Meskipun buku ini bergenre komedi, tidak semua semua bagian mengandung unsur komedi, bahkan ada bagian yang cenderung serius, menegangkan dan haru. Dengan begitu lihai John Grisham menggabungkan setiap unsur tersebut sehingga buku ini tidak terkesan monoton dan membosankan. Ketegangan dan komedi muncul secara bersamaan menjadi satu ketika pada akhirnya Luther harus memasang Frosty, ornamen khas Natal di jalan Hemlock, jalan dimana rumah Luther dan Nora berada, tepat di malam Natal.  Bagaimana ia harus merangkak ke atas atap dengan Frosty menempel dipunggungnya disertai dengan pikiran bahwa tetangganya akan mencibirnya. Bagian menegangkan ketika Luther tanpa sengaja menginjak gumpalan es dan tergelincir sehingga menyebabkan Frosty terguling dan Luther menyusul dibelakangnya dengan kepala lebih dulu. Unsur komedi muncul pada bagian akhir ketika disebutkan bahwa tetangga Luther melihat bagaimana Luther meluncur seperti mengejar Frosty.

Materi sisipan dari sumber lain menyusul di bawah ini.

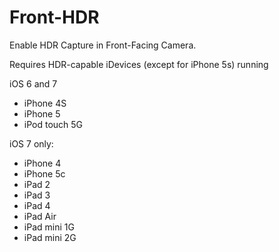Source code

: Front-HDR
=========

Enable HDR Capture in Front-Facing Camera.

Requires HDR-capable iDevices (except for iPhone 5s) running

iOS 6 and 7
- iPhone 4S
- iPhone 5
- iPod touch 5G

iOS 7 only:
- iPhone 4
- iPhone 5c
- iPad 2
- iPad 3
- iPad 4
- iPad Air
- iPad mini 1G
- iPad mini 2G
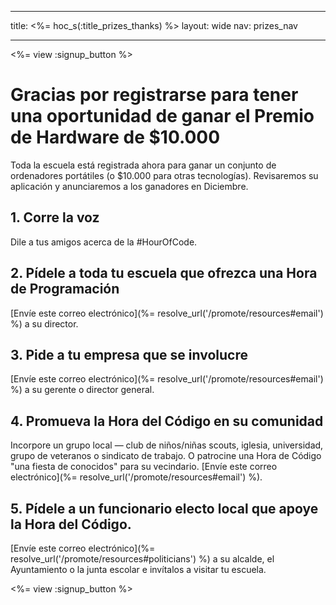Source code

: * * *

title: <%= hoc_s(:title_prizes_thanks) %> layout: wide nav: prizes_nav

* * *

<%= view :signup_button %>

# Gracias por registrarse para tener una oportunidad de ganar el Premio de Hardware de $10.000

Toda la escuela está registrada ahora para ganar un conjunto de ordenadores portátiles (o $10.000 para otras tecnologías). Revisaremos su aplicación y anunciaremos a los ganadores en Diciembre.

## 1. Corre la voz

Dile a tus amigos acerca de la #HourOfCode.

## 2. Pídele a toda tu escuela que ofrezca una Hora de Programación

[Envíe este correo electrónico](%= resolve_url('/promote/resources#email') %) a su director.

## 3. Pide a tu empresa que se involucre

[Envíe este correo electrónico](%= resolve_url('/promote/resources#email') %) a su gerente o director general.

## 4. Promueva la Hora del Código en su comunidad

Incorpore un grupo local — club de niños/niñas scouts, iglesia, universidad, grupo de veteranos o sindicato de trabajo. O patrocine una Hora de Código "una fiesta de conocidos" para su vecindario. [Envíe este correo electrónico](%= resolve_url('/promote/resources#email') %).

## 5. Pídele a un funcionario electo local que apoye la Hora del Código.

[Envíe este correo electrónico](%= resolve_url('/promote/resources#politicians') %) a su alcalde, el Ayuntamiento o la junta escolar e invítalos a visitar tu escuela.

<%= view :signup_button %>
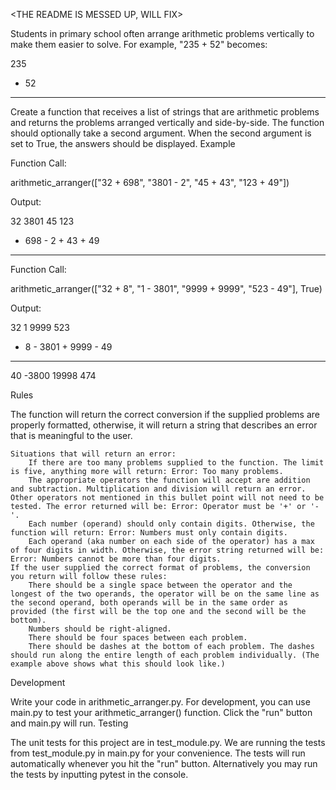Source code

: <THE README IS MESSED UP, WILL FIX>

Students in primary school often arrange arithmetic problems vertically to make them easier to solve. For example, "235 + 52" becomes:

  235
+  52
-----

Create a function that receives a list of strings that are arithmetic problems and returns the problems arranged vertically and side-by-side. The function should optionally take a second argument. When the second argument is set to True, the answers should be displayed.
Example

Function Call:

arithmetic_arranger(["32 + 698", "3801 - 2", "45 + 43", "123 + 49"])

Output:

   32      3801      45      123
+ 698    -    2    + 43    +  49
-----    ------    ----    -----

Function Call:

arithmetic_arranger(["32 + 8", "1 - 3801", "9999 + 9999", "523 - 49"], True)

Output:

  32         1      9999      523
+  8    - 3801    + 9999    -  49
----    ------    ------    -----
  40     -3800     19998      474

Rules

The function will return the correct conversion if the supplied problems are properly formatted, otherwise, it will return a string that describes an error that is meaningful to the user.

    Situations that will return an error:
        If there are too many problems supplied to the function. The limit is five, anything more will return: Error: Too many problems.
        The appropriate operators the function will accept are addition and subtraction. Multiplication and division will return an error. Other operators not mentioned in this bullet point will not need to be tested. The error returned will be: Error: Operator must be '+' or '-'.
        Each number (operand) should only contain digits. Otherwise, the function will return: Error: Numbers must only contain digits.
        Each operand (aka number on each side of the operator) has a max of four digits in width. Otherwise, the error string returned will be: Error: Numbers cannot be more than four digits.
    If the user supplied the correct format of problems, the conversion you return will follow these rules:
        There should be a single space between the operator and the longest of the two operands, the operator will be on the same line as the second operand, both operands will be in the same order as provided (the first will be the top one and the second will be the bottom).
        Numbers should be right-aligned.
        There should be four spaces between each problem.
        There should be dashes at the bottom of each problem. The dashes should run along the entire length of each problem individually. (The example above shows what this should look like.)

Development

Write your code in arithmetic_arranger.py. For development, you can use main.py to test your arithmetic_arranger() function. Click the "run" button and main.py will run.
Testing

The unit tests for this project are in test_module.py. We are running the tests from test_module.py in main.py for your convenience. The tests will run automatically whenever you hit the "run" button. Alternatively you may run the tests by inputting pytest in the console.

“Menyaksikan Luther meluncur terbang menuruni atap dengan tertelungkup, seakan sedang mengejar Frosty-nya yang kabur, Walt Scheel tak tahan lagi. Ia tertawa sampai sakit perut dan terbungkuk-bungkuk.” (hlm 202)
Selain itu, unsur komedi juga muncul ketika seorang anak lebih iba pada Frosty yang jatuh daripada Luther yang tergantung dengan posisi kepala dibawah dengan tambang nilon menjepit dagingnya di seputar mata kaki.
“”Frosty yang malang,” Luther mendengar salah seorang anak berkata. Frosty yang malang apa, kamu goblok, ingin dijawabnya begitu.” (hlm 203)
Secara keseluruhan, novel ini tergolong ringan untuk dibaca dan dapat diselesaikan dalam sekali duduk. Desain cover yang menggambarkan setting tempat, Hemlock Street, dimana Keluarga Krank tinggal, dimana terdapat satu rumah tanpa pernak-pernik dan hiasan Natal, milik keluarga Krank, sangat membantu imajinasi pembaca. Namun sayang, unsur komedi sebagian besar hanya terpusat pada Luther, sebagai tokoh utama dan karakter setiap tokoh tidak digambarkan dengan detail sehingga agak sulit membayangkan tokoh tersebut seperti apa, hanya pada bagian akhir saja disebutkan usia Luther sekitar 54 tahun.